Something’s Gotta Give…

February 22, 2010

Free? Free? OK, almost free? No, no how about; at least do it at a loss for me?

Sound familiar?

Over the last 20 years in this trade I’ve seen and heard of more and more companies trying to conjure up magic numbers that maintain their clients illusions that they are getting a bargain. In fact some companies will take hit on the operational cost of producing the work just to have the client under their belt.

And what about cases where a potential client promises high spends that never materialise? Sales guys that expect the company to make investments in time, people and resource for a client that isn’t worth it’s value. I know your thinking that “any financial controller worth his/her salt wouldn’t allow this to happen” – yet it does, and will continue to do so.

These are all examples of how the life is being sucked out of what it actually costs to do the work. That and the high salaries of senior members of the companies that are nothing but a drain on resources – great if their bring in work, but what a dead weight if they don’t!
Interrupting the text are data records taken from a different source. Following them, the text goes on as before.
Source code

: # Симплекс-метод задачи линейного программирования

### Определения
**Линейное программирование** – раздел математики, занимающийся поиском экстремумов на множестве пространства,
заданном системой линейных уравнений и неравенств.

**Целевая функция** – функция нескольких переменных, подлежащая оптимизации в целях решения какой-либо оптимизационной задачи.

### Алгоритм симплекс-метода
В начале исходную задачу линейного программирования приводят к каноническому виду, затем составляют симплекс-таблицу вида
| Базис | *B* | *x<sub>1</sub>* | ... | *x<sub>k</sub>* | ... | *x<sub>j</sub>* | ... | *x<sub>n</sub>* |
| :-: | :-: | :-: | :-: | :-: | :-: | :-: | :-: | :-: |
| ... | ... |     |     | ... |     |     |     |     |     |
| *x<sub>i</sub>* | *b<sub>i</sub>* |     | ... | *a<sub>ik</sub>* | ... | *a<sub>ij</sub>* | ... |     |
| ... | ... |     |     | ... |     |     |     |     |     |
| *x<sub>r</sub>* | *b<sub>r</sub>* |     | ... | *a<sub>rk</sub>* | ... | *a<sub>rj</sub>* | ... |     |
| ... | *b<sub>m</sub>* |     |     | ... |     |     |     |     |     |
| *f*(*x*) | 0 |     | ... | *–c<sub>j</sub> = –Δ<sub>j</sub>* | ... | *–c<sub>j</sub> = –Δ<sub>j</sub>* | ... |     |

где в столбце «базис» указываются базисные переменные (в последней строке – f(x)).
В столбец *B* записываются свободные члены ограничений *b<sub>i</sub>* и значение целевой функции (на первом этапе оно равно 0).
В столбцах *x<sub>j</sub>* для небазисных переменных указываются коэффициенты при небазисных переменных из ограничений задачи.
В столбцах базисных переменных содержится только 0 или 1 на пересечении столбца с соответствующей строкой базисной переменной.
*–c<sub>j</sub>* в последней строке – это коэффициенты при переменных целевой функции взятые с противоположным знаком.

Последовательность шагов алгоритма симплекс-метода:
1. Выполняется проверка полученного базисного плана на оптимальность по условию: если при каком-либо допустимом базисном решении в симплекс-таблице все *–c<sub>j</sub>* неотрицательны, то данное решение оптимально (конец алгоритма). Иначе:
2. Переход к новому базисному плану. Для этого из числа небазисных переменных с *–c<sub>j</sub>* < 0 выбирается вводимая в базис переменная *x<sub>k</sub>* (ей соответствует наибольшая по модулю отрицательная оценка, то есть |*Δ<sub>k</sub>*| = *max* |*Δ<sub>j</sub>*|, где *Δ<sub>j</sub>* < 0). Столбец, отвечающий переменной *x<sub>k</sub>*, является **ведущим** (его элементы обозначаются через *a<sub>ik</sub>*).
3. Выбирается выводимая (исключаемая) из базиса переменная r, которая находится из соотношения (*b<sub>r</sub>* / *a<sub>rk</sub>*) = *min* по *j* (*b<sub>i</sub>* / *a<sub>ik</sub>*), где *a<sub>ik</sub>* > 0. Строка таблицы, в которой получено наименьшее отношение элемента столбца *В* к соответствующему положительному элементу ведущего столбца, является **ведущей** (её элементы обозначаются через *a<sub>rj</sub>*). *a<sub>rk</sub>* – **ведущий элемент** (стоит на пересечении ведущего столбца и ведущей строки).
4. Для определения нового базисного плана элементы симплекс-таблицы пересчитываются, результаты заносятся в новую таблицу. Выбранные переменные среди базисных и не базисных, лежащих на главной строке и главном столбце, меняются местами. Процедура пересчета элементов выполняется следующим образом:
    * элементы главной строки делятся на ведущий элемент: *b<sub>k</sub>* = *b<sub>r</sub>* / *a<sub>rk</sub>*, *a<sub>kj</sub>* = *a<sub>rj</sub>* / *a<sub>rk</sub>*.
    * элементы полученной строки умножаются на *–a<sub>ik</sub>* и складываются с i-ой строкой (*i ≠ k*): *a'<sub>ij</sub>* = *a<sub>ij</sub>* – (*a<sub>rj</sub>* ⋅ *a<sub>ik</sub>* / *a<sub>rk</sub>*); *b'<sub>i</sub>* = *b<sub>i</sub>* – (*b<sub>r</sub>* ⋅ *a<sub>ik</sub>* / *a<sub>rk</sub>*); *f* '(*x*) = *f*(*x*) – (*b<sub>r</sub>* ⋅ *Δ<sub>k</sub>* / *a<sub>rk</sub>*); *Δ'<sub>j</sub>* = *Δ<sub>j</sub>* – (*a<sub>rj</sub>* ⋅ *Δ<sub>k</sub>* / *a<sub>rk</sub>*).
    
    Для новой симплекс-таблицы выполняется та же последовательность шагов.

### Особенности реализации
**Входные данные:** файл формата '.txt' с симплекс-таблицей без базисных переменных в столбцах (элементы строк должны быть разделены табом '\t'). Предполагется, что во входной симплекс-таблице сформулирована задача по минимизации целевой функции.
Anyway, thinking lets consider for example the Publishing industry; someone somewhere must have got some big bonuses for driving the cost per page down to near nothing, but the cost was at the industry’s detriment. It’s all well and good reducing the costs to the client so much that it keeps everyone else from getting a look in, then offshoring it all to India or China, but at some point something breaks! The client’s expectations of how much ‘stuff’ costs to produce are so high (i.e. they expect it at such a low cost) that companies can’t or don’t have the money to invest in the infrastructure needed to service them in the manner that they expect. OK, some companies do get deals on who pays for staff or what the kick backs are of different parts of the supply chain, but on the whole it is now a zero numbers game. Hard work and dedication just isn’t part of the equation anymore and reputation means diddly squat nowadays – in fact requtation could actually be a ‘worst enemy’.

Under such circumstances, is it any surprise that so much work is making it’s way out to India and China. Many moons ago it would have been eastern block countries until their cost of living went up and subsequently the cost of outsourcing rose with it forcing companies to find cheaper solutions – will we see the same with India and China? If so, where to next?

It confuses me slightly why clients source UK companies who outsource their work? Is that again something for them to save money on? I mean if I were a client and I discovered my pre-media operation outsourced I’d be pretty annoyed if they hadn’t told me. If I was in the position as a customer of course one part of me would say “why should I care because I’m getting a great price” but another part of me would say “I could just source an offshore company to work for me anyway”. After all most of them have representitives in my country anyway so what do I gain by having a ‘piggy in the middle’ -surely that ‘piggy’ is just getting fat for doing, er, well not much at all really!?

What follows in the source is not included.